JS: Yeah. So, I mean, when you think about providing these datasets, are you thinking about, yeah, how can I pick as broad a spectrum from week to week that I can so that, yeah, if I’m not interested in sports, and so – sort of a weird question, I guess – so do you think people, when they’re trying to learn this are like, I’m not interested in sports, so if it’s TidyTuesday week one in September, and it’s on sports, I’m just not going to do it, even though it’s really not the point, the content is kind of not the point. So how do you think about mixing, matching, all of that?
TM: Yeah, I think for me, honestly, there’s a lot of people, and what I ask the community to do a lot is submit issues on the TidyTuesday repo for here’s a dataset I want to see. So a lot of the time while I’m doing the legwork of cleaning it up, aggregating it, and throwing it into the repository, someone else has really chosen the data. So I do kind of pull in like, here’s something someone else’s suggested. As far as what you’re saying though, like, yeah, there’s plenty of times where I see people come in, like, I know nothing about – we’ll use sports for example – I know nothing about the NFL, but explore the data, found this cool thing, and here’s the technique I learned. Like you said, the data is really secondary to it. For some people though, they need that motivation to even engage. They’re like, I’m not learning R for R, I’m not learning open source data science for open source data science, I’m interested in this, and I want to learn more about how to do that.
JS: Right. So now it is interesting that you’re approaching it, I mean, makes sense, you’re approaching it from like the DataViz perspective. So Hadley Wickham’s book, which is like, I’m looking at it, it sits on my desk – Hadley and Garrett’s book starts, like, chapter one is on DataViz. It doesn’t start with data cleaning, doesn’t start with regression analysis. So what’s your take on why that’s – I don’t want to say a better approach, but, well, I guess, maybe I’ll ask, like, do you think that’s a better approach, and if so, why do you think starting with the graphing is a better approach?

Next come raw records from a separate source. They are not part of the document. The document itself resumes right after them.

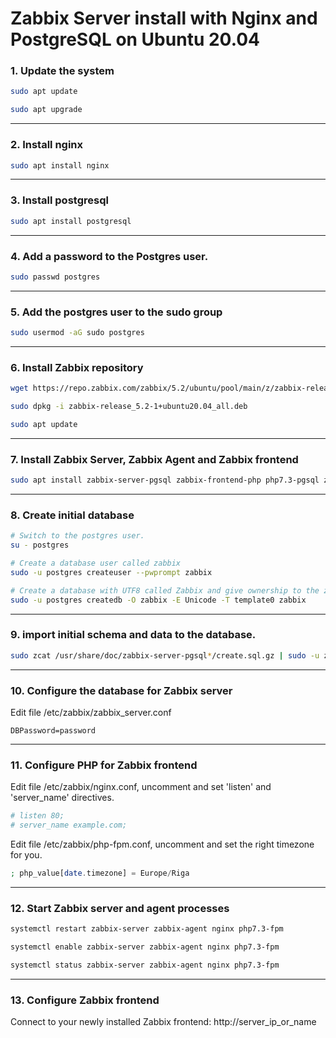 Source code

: # Zabbix Server install with Nginx and PostgreSQL on Ubuntu 20.04

### 1. Update the system

```bash
sudo apt update

sudo apt upgrade
```

------

### 2. Install nginx

```bash
sudo apt install nginx
```

------

### 3. Install postgresql

```bash
sudo apt install postgresql
```

------

### 4. Add a password to the Postgres user.

```bash
sudo passwd postgres
```

------

### 5. Add the postgres user to the sudo group

```bash
sudo usermod -aG sudo postgres
```

------

### 6. Install Zabbix repository

```bash
wget https://repo.zabbix.com/zabbix/5.2/ubuntu/pool/main/z/zabbix-release/zabbix-release_5.2-1+ubuntu20.04_all.deb

sudo dpkg -i zabbix-release_5.2-1+ubuntu20.04_all.deb

sudo apt update
```

------

### 7. Install Zabbix Server, Zabbix Agent and Zabbix frontend

```bash
sudo apt install zabbix-server-pgsql zabbix-frontend-php php7.3-pgsql zabbix-nginx-conf zabbix-agent
```

------

### 8. Create initial database

```bash
# Switch to the postgres user.
su - postgres

# Create a database user called zabbix
sudo -u postgres createuser --pwprompt zabbix

# Create a database with UTF8 called Zabbix and give ownership to the zabbix user created before
sudo -u postgres createdb -O zabbix -E Unicode -T template0 zabbix
```

------

### 9. import initial schema and data to the database.

```bash
sudo zcat /usr/share/doc/zabbix-server-pgsql*/create.sql.gz | sudo -u zabbix psql zabbix
```

------

### 10. Configure the database for Zabbix server

Edit file /etc/zabbix/zabbix_server.conf

```
DBPassword=password
```

------

### 11. Configure PHP for Zabbix frontend

Edit file /etc/zabbix/nginx.conf, uncomment and set 'listen' and 'server_name' directives.

```bash
# listen 80;
# server_name example.com;
```

Edit file /etc/zabbix/php-fpm.conf, uncomment and set the right timezone for you.

```php
; php_value[date.timezone] = Europe/Riga
```

------

### 12. Start Zabbix server and agent processes

```bash
systemctl restart zabbix-server zabbix-agent nginx php7.3-fpm

systemctl enable zabbix-server zabbix-agent nginx php7.3-fpm

systemctl status zabbix-server zabbix-agent nginx php7.3-fpm
```

------

### 13. Configure Zabbix frontend

Connect to your newly installed Zabbix frontend: http://server_ip_or_name

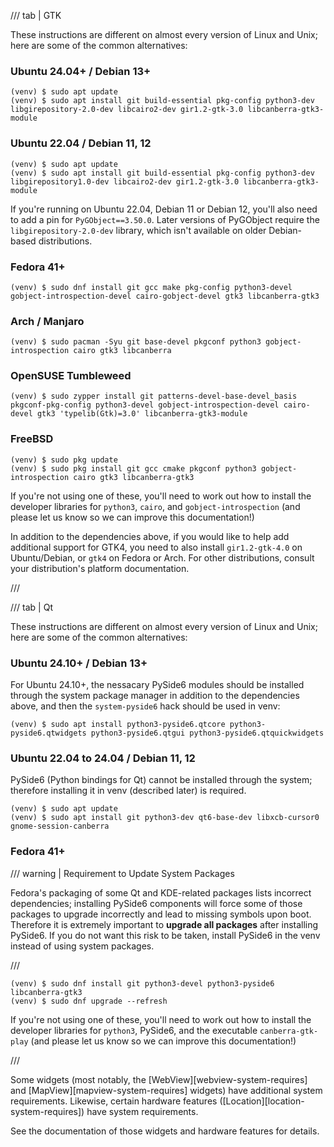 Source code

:<!-- rumdl-disable-line MD041 -->

/// tab | GTK

These instructions are different on almost every version of Linux and Unix; here are some of the common alternatives:

### Ubuntu 24.04+ / Debian 13+

```console
(venv) $ sudo apt update
(venv) $ sudo apt install git build-essential pkg-config python3-dev libgirepository-2.0-dev libcairo2-dev gir1.2-gtk-3.0 libcanberra-gtk3-module
```

### Ubuntu 22.04 / Debian 11, 12

```console
(venv) $ sudo apt update
(venv) $ sudo apt install git build-essential pkg-config python3-dev libgirepository1.0-dev libcairo2-dev gir1.2-gtk-3.0 libcanberra-gtk3-module
```

If you're running on Ubuntu 22.04, Debian 11 or Debian 12, you'll also need to add a pin for `PyGObject==3.50.0`. Later versions of PyGObject require the `libgirepository-2.0-dev` library, which isn't available on older Debian-based distributions.

### Fedora 41+

```console
(venv) $ sudo dnf install git gcc make pkg-config python3-devel gobject-introspection-devel cairo-gobject-devel gtk3 libcanberra-gtk3
```

### Arch / Manjaro

```console
(venv) $ sudo pacman -Syu git base-devel pkgconf python3 gobject-introspection cairo gtk3 libcanberra
```

### OpenSUSE Tumbleweed

```console
(venv) $ sudo zypper install git patterns-devel-base-devel_basis pkgconf-pkg-config python3-devel gobject-introspection-devel cairo-devel gtk3 'typelib(Gtk)=3.0' libcanberra-gtk3-module
```

### FreeBSD

```console
(venv) $ sudo pkg update
(venv) $ sudo pkg install git gcc cmake pkgconf python3 gobject-introspection cairo gtk3 libcanberra-gtk3
```

If you're not using one of these, you'll need to work out how to install the developer libraries for `python3`, `cairo`, and `gobject-introspection` (and please let us know so we can improve this documentation!)

In addition to the dependencies above, if you would like to help add additional support for GTK4, you need to also install `gir1.2-gtk-4.0` on Ubuntu/Debian, or `gtk4` on Fedora or Arch. For other distributions, consult your distribution's platform documentation.

///

/// tab | Qt

These instructions are different on almost every version of Linux and Unix; here are some of the common alternatives:

### Ubuntu 24.10+ / Debian 13+

For Ubuntu 24.10+, the nessacary PySide6 modules should be installed through the system package manager in addition to the dependencies
above, and then the ``system-pyside6`` hack should be used in venv:

```console
(venv) $ sudo apt install python3-pyside6.qtcore python3-pyside6.qtwidgets python3-pyside6.qtgui python3-pyside6.qtquickwidgets
```

### Ubuntu 22.04 to 24.04 / Debian 11, 12

PySide6 (Python bindings for Qt) cannot be installed through the system; therefore installing it in venv (described
later) is required.

```console
(venv) $ sudo apt update
(venv) $ sudo apt install git python3-dev qt6-base-dev libxcb-cursor0 gnome-session-canberra
```

### Fedora 41+

/// warning | Requirement to Update System Packages

Fedora's packaging of some Qt and KDE-related packages lists incorrect dependencies; installing PySide6 components
will force some of those packages to upgrade incorrectly and lead to missing symbols upon boot.  Therefore it is
extremely important to **upgrade all packages** after installing PySide6.  If you do not want this risk to be taken,
install PySide6 in the venv instead of using system packages.

///

```console
(venv) $ sudo dnf install git python3-devel python3-pyside6 libcanberra-gtk3
(venv) $ sudo dnf upgrade --refresh
```

If you're not using one of these, you'll need to work out how to install the developer libraries for `python3`, PySide6, and the executable ``canberra-gtk-play`` (and please let us know so we can improve this documentation!)

///

Some widgets (most notably, the [WebView][webview-system-requires] and [MapView][mapview-system-requires] widgets) have additional system requirements. Likewise, certain hardware features ([Location][location-system-requires]) have system requirements.

See the documentation of those widgets and hardware features for details.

TM: Yeah, totally. I am 100% going to steal a concept that I 100% agree with from Mine Çetinkaya-Rundel, who’s an education person here at RStudio. She has an entire course setup, basically called have your cake and eat it too, it’s one of those lines, which is start with DataViz. And the reason why is that if you’re teaching someone how to do something with R, you can talk to them about lists and vectors and objects and memory computation, and someone’s falling asleep. Or you can start with, here’s you in four lines of code, creating a beautiful data visualization. That’s the hook. Hook them in, and then once they’re very excited about that, and they realize, I can be very powerful very quickly, build up the knowledge around that. They still probably need to know about list and object types and vectors and characters. But starting from that, from day one, you’re going to lose a whole cohort of people if you’re doing something, especially at like scale.
JS: Yeah. So we know that, like the value or the popularity of DataViz has grown over the last few years, so do you think – I remember learning in my younger days, learning SaaS and Stata in Fortran, which you can’t graph. But like learning SaaS and Stata, and you didn’t start with the graphs. Do you feel like the change in the tools, starting with DataViz is part of the growing popularity of DataViz, or has this sort of perception, like, let’s start, just what you said it, let’s start with something where I can get something visible right away has changed the way people view DataViz, and that like, where’s the direction running, or, is it just like a huge network mess that we don’t know?
TM: I’m going to punt and say it’s a huge network mess, but I’ll still give an answer, in terms of what I think everything interacts. But if you think about it, a lot of the older books from like the kind of bibles of DataViz, about here’s how to not do things the way that the defaults tell you to do it. Because they’re telling you to do 3D scatter plots, or 3D bar charts, and the defaults are terrible. Nowadays, if you think of ggplot or even Excel and other things, the defaults are actually pretty good in terms of like, they start from a baseline of like, the defaults are okay, you’re not breaking massive rules just by not editing it further. And other tooling is created that have just been more user friendly, in terms of you didn’t have to learn 99% of how to do DataViz before you could make a good thing. You can even from day one, get started and make something beautiful, make something interesting. So in my opinion, maybe not necessarily that people are teaching DataViz first, but it has become more approachable with better tooling, better defaults, and just more people thinking about it from kind of a top-down approach.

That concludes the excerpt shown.